Icaza said other union board members told him Thursday that Ludlow planned to take a leave as he deals with a joint investigation by the U.S. attorney, the district attorney and the city Ethics Commission.

Ludlow avoided reporters seeking comment when he appeared at an afternoon rally for downtown hotel workers.

However, earlier in the day union leaders throughout Southern California received a terse letter from him.

“It’s been brought to my attention there are rumors circulating regarding the investigation into my 2003 City Council campaign,” Ludlow wrote. “As a policy, the Los Angeles County Federation of Labor will not comment on pending investigations of an affiliate. Any investigation into any campaign, including my own, will receive my full cooperation.”

Mary Gutierrez, a spokeswoman for Ludlow, said Thursday that Ludlow has not quit his post or said he would.
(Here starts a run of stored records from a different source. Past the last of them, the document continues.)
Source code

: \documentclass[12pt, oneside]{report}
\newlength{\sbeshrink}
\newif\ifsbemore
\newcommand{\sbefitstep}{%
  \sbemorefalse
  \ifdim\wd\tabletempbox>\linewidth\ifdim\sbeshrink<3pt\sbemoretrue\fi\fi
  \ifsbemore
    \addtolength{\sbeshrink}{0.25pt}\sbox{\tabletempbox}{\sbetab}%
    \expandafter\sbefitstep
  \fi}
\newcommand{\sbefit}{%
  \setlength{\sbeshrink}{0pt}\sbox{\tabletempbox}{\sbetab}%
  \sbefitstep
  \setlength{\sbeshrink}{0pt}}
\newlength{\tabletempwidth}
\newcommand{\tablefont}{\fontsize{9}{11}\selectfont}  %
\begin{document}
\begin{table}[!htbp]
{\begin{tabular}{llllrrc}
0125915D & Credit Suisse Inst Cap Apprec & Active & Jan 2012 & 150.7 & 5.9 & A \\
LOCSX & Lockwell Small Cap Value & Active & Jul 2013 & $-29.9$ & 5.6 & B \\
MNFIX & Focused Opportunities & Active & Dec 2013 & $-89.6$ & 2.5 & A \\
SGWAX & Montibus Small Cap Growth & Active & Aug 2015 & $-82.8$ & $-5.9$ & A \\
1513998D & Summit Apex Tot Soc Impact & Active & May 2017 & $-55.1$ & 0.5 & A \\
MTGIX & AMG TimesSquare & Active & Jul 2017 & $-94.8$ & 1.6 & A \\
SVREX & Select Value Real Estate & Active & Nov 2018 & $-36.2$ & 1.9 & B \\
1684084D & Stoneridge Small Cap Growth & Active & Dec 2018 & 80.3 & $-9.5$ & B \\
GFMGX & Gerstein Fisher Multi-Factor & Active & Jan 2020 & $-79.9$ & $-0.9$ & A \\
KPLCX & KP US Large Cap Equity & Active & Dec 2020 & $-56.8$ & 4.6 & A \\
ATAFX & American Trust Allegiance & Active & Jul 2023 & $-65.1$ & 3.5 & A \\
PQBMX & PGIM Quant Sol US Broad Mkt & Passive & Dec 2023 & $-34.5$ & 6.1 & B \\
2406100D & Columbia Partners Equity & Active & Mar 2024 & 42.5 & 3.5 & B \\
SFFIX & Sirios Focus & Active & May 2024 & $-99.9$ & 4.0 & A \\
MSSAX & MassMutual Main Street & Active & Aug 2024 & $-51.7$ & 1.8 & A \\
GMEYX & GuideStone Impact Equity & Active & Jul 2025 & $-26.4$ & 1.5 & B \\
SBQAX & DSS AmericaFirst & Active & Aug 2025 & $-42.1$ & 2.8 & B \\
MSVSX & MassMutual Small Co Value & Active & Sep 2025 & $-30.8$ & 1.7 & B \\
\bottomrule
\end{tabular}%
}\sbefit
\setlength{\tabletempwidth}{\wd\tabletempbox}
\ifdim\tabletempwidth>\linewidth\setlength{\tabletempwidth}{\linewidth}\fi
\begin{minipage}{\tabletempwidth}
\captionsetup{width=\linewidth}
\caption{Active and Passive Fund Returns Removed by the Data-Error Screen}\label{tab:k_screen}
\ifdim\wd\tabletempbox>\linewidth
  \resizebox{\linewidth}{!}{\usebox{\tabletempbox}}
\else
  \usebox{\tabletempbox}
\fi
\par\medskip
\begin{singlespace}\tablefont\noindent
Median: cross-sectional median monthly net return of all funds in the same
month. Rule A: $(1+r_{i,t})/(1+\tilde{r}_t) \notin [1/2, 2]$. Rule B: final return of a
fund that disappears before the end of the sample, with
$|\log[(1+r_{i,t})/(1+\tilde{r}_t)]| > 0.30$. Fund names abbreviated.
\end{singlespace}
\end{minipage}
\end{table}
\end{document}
Another official close to Ludlow is Los Angeles Mayor Antonio Villaraigosa, who was a labor activist before seeking public office. Villaraigosa said he knew nothing about Ludlow’s plans or the union investigation.

“I frankly don’t have at my disposal any information in that regard, and I don’t want to comment until I do,” said the mayor after a news conference in Boyle Heights. “Let me be clear about this. He’s like a son to me. I love him.”

Sources said authorities have found evidence that Ludlow’s council campaign benefited from a secret effort by leaders of Service Employees International Union, Local 99, which represents school employees. The two sources spoke on the condition they not be identified because, although they have direct knowledge of the plea proposal, they are not authorized to speak publicly.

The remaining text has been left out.